Task input START

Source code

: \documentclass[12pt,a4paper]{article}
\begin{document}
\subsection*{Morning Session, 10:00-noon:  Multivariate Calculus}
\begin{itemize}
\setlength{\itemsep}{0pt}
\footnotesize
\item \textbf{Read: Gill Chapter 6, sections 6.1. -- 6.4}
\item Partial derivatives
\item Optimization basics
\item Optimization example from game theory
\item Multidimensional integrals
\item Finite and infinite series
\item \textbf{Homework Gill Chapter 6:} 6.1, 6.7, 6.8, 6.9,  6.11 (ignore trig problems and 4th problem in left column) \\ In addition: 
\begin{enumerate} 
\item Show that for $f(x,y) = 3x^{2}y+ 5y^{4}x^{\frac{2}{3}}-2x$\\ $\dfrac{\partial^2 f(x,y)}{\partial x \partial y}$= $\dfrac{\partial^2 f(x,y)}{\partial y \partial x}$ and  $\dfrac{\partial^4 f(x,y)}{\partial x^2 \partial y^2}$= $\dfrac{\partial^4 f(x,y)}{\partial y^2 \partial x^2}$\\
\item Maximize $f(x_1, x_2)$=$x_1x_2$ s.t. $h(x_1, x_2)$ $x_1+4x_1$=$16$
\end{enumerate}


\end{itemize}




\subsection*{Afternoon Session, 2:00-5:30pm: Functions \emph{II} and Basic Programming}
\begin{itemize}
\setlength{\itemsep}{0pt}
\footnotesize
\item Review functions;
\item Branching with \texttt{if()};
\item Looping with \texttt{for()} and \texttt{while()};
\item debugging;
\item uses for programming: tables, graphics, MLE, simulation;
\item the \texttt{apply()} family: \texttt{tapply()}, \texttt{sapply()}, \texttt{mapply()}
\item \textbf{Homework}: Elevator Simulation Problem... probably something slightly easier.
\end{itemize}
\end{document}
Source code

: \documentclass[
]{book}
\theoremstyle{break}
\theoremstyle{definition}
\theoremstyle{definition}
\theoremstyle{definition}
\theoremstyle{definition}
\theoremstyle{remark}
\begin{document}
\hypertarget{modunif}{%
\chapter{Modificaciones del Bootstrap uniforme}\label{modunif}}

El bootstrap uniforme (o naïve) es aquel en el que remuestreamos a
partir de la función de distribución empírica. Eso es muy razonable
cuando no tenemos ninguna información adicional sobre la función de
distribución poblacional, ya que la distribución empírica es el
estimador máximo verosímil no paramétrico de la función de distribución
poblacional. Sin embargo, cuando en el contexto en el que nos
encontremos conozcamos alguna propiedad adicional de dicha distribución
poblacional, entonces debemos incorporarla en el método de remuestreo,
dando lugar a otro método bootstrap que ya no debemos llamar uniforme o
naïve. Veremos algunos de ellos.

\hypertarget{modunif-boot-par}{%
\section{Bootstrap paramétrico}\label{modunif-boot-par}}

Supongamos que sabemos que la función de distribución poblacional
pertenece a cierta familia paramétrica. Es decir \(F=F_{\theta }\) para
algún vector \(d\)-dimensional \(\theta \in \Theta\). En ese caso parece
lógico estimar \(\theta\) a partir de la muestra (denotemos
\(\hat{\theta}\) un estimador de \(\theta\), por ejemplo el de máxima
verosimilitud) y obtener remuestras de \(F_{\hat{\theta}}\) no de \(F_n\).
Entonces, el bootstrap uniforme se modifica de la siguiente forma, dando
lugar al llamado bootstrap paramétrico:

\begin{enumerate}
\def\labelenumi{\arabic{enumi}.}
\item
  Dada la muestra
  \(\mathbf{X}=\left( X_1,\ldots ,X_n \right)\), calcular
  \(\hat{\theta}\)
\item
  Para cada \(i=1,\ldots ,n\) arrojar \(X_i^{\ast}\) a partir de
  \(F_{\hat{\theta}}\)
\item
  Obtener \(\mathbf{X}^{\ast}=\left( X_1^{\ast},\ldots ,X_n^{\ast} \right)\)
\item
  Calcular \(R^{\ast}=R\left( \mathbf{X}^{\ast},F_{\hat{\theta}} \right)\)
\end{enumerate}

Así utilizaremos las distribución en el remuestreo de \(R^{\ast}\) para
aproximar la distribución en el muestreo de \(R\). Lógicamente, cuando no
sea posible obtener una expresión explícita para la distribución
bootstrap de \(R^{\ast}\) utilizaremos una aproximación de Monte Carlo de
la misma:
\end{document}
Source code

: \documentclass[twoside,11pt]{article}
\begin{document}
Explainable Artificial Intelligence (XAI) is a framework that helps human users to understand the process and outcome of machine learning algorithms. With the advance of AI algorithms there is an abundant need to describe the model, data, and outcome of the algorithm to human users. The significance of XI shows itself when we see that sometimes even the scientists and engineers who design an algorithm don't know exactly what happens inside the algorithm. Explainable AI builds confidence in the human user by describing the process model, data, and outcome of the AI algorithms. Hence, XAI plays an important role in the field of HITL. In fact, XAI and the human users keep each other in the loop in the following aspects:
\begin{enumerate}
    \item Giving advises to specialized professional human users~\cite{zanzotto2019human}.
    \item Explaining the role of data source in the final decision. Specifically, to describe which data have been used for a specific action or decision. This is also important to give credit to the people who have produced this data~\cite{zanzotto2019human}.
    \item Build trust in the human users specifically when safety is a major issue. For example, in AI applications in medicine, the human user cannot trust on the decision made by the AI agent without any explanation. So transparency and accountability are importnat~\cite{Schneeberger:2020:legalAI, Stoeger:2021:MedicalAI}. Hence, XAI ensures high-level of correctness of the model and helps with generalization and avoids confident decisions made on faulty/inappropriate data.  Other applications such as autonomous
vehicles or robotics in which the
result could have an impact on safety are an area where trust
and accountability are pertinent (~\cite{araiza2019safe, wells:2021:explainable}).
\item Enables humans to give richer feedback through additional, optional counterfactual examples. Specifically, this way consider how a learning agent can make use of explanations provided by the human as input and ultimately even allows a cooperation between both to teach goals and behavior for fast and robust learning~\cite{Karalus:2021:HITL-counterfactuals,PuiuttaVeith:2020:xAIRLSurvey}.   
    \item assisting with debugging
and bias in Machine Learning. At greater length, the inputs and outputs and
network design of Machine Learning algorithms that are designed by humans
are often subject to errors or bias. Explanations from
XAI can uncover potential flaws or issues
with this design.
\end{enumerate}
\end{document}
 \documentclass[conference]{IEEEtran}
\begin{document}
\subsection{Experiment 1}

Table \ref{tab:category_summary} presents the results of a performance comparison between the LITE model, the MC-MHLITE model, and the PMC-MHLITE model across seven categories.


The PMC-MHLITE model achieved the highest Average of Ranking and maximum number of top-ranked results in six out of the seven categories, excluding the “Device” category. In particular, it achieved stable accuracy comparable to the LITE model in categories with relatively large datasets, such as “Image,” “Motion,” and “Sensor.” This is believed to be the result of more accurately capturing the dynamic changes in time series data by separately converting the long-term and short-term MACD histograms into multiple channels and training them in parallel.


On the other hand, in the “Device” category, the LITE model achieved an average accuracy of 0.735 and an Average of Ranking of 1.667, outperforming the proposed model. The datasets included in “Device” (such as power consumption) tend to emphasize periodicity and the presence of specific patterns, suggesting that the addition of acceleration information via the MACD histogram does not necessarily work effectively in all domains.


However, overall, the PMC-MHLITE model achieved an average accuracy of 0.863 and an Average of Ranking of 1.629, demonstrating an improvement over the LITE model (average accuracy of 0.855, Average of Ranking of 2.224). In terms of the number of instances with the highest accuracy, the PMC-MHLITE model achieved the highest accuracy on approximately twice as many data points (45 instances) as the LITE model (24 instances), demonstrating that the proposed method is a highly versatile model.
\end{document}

Task input END

Task goal =>
Return each line among the entries that holds the word "Optimization".

Exercise answer =>
\item Optimization basics
\item Optimization example from game theory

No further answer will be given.